Seymour’s father was a lifelong devotee of science and mathematics, a knowledgeable antiquarian and historian, and a member and patron of learned societies. Credited with ‘great amiability of temper and gentleness of manners’, he was reputedly henpecked by his Scottish wife, who carried domestic penny-pinching to ‘a very extraordinary length’. His politics were Whig, though his heart was not much in them. He made an unsuccessful bid for household office in 1796 and hankered after a blue ribbon, which he eventually obtained from Lord Melbourne’s ministry in 1837.
He has a great deal of curiosity upon every subject and delights in receiving information, but can’t bear the trouble of acquiring it from books ... He is very quick, extremely idle, and can’t bear the least trouble, but his mind is activity itself. You would be surprised at the questions he asks, and the subjects upon which he reasons, the more so as his manner is particularly childish ... His character is very downright and open, and I think too much destitute of pride and ambition. I should like a little of the former and a great deal of the latter.
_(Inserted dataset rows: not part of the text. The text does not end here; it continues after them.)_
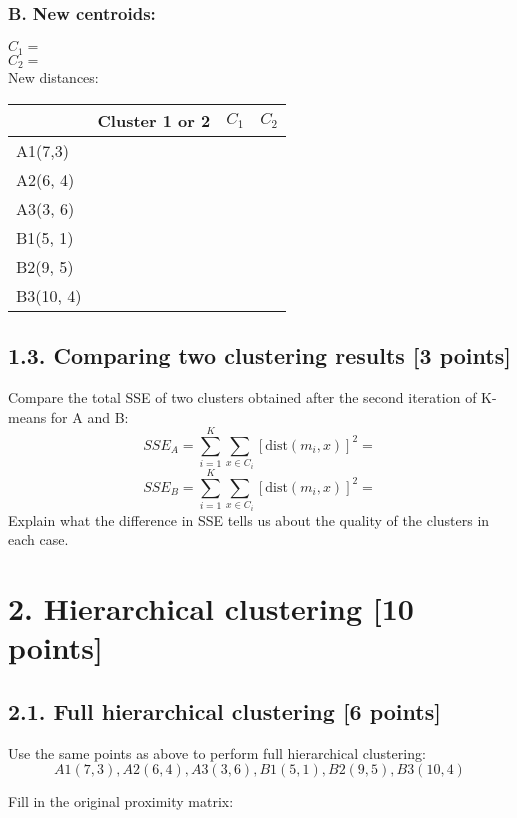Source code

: \documentclass{article}
\begin{document}
\subsubsection*{B. New centroids:}
$C_1=$ \\
$C_2=$ \\
New distances:

\begin{table}[h]
\label{T12B}
\begin{tabular}{|l|l|l|l|}
\hline
          & Cluster 1 or 2 & $C_1$ & $C_2$ \\ \hline
A1(7,3)   &                &  &  \\ \hline
A2(6, 4)  &                &  &  \\ \hline
A3(3, 6)  &                &  &  \\ \hline
B1(5, 1)  &                &  &  \\ \hline
B2(9, 5)  &                &  &  \\ \hline
B3(10, 4) &                &  &  \\ \hline
\end{tabular}
\end{table}
\label{T12B}

\subsection*{1.3. Comparing two clustering results [3 points]}
Compare the total SSE of two clusters obtained after the second iteration of K-means for A and B:
\[
SSE_A = \sum_{i=1}^{K} \sum_{x \in C_i} \left[ \text{dist}(m_i, x) \right]^2=
\]
\[
SSE_B = \sum_{i=1}^{K} \sum_{x \in C_i} \left[ \text{dist}(m_i, x) \right]^2=
\]
Explain what the difference in SSE tells us about the quality of the clusters in each case.

\newpage
\section*{2. Hierarchical clustering [10 points]} 
\subsection*{2.1. Full hierarchical clustering [6 points]}
Use the same points as above to perform full hierarchical clustering:
\[ A1(7,3), A2(6,4), A3(3,6), B1(5,1), B2(9,5), B3(10,4) \]

Fill in the original proximity matrix:
\end{document}
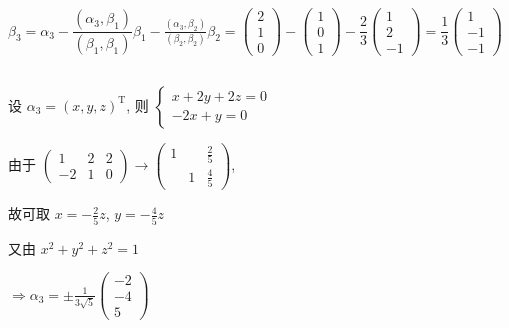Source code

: 		 \( \beta_{3} = \alpha_{3} - \dfrac{(\alpha_{3}, \beta_{1})}{(\beta_{1}, \beta_{1})} \beta_{1} - \frac{(\alpha_{3}, \beta_{2})}{(\beta_{2}, \beta_{2})} \beta_{2} =
		 \begin{pmatrix}
			 2 \\
			 1 \\
			 0\end{pmatrix} -
		 \begin{pmatrix}
			 1 \\
			 0 \\
			 1\end{pmatrix} - \dfrac{2}{3}
		 \begin{pmatrix}
			 1 \\
			 2 \\
			 -1
		 \end{pmatrix} = \dfrac{1}{3}
		 \begin{pmatrix}
			 1  \\
			 -1 \\
			 -1\end{pmatrix} \)


 \subsection{} %

	 \paragraph{} %
		 设 \( \alpha_{3} = (x, y, z)^{\mathrm{T}} \), 则 \( \begin{cases} x + 2y + 2z = 0 \\ -2x + y = 0 \end{cases} \)

		 由于 \( \begin{pmatrix} 1 & 2 & 2 \\ -2 & 1 & 0 \end{pmatrix} \to \begin{pmatrix} 1 & & \frac{2}{5} \\ & 1 & \frac{4}{5} \end{pmatrix} \),

		 故可取 \( x = -\frac{2}{5}z \), \( y = -\frac{4}{5}z \)

		 又由 \( x^{2} + y^{2} + z^{2} = 1 \)

		 \(\Rightarrow \alpha_{3} = \pm \frac{1}{3\sqrt{5}} \begin{pmatrix} -2 \\ -4 \\ 5 \end{pmatrix} \)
Three years later Somerset expressed concern about his son’s character, observing that ‘his levity and facility are not suited to this country. An Eton education seems the most likely to make him manly ... [but] if it does not, I do not know what else to do for him’. The regime at Eton apparently did the trick. Shortly before going to Oxford in 1823 Seymour had the idea of accompanying his father’s friend Charles Babbage, the mathematical inventor, on his tour of the manufacturing districts, to examine the ‘engines and machinery’ which fascinated him, but practical difficulties put paid to the plan.
Seymour had joined Brooks’s Club, 28 Feb. 1827. He attended the Devon county meeting called to petition Parliament against Catholic emancipation, 16 Jan. 1829, when he seconded a pro-Catholic amendment and made what Lady Holland described as ‘a good speech’ on ‘the liberal side’, although he was eventually shouted down. He told a subsequent dinner meeting that no one was ‘more zealous’ than he in support of the principle of emancipation.
His father supported the reform bills in the Lords, and in the summer of 1832 Lord Grey considered Lord Ebrington’s* suggestion that Seymour might be a suitable candidate for elevation to that House, acknowledging that ‘the duke of Somerset is entitled to every consideration from us, and it must also be my wish, as it is my interest, to conciliate Lord Seymour’.